• **EXERCISE DESCRIPTION**: Could you return the data below exactly as it appears?
+++ DATA UNDER STUDY
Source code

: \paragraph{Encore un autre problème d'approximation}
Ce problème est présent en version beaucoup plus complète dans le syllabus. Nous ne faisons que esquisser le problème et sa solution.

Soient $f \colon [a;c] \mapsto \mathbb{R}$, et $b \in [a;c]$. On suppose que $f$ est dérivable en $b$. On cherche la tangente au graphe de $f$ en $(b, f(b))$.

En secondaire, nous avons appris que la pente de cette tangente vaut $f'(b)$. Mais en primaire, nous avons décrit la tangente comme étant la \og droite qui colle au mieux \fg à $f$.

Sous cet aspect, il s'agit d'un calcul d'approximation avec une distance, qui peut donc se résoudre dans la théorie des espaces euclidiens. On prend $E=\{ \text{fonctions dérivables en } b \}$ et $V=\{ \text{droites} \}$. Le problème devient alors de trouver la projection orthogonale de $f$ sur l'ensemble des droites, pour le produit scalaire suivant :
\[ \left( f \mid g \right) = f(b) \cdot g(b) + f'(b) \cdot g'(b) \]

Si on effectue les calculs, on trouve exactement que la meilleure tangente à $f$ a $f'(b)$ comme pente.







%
++++++
• **RESPONSE**:
Source code

: \paragraph{Encore un autre problème d'approximation}
Ce problème est présent en version beaucoup plus complète dans le syllabus. Nous ne faisons que esquisser le problème et sa solution.

Soient $f \colon [a;c] \mapsto \mathbb{R}$, et $b \in [a;c]$. On suppose que $f$ est dérivable en $b$. On cherche la tangente au graphe de $f$ en $(b, f(b))$.

En secondaire, nous avons appris que la pente de cette tangente vaut $f'(b)$. Mais en primaire, nous avons décrit la tangente comme étant la \og droite qui colle au mieux \fg à $f$.

Sous cet aspect, il s'agit d'un calcul d'approximation avec une distance, qui peut donc se résoudre dans la théorie des espaces euclidiens. On prend $E=\{ \text{fonctions dérivables en } b \}$ et $V=\{ \text{droites} \}$. Le problème devient alors de trouver la projection orthogonale de $f$ sur l'ensemble des droites, pour le produit scalaire suivant :
\[ \left( f \mid g \right) = f(b) \cdot g(b) + f'(b) \cdot g'(b) \]

Si on effectue les calculs, on trouve exactement que la meilleure tangente à $f$ a $f'(b)$ comme pente.







%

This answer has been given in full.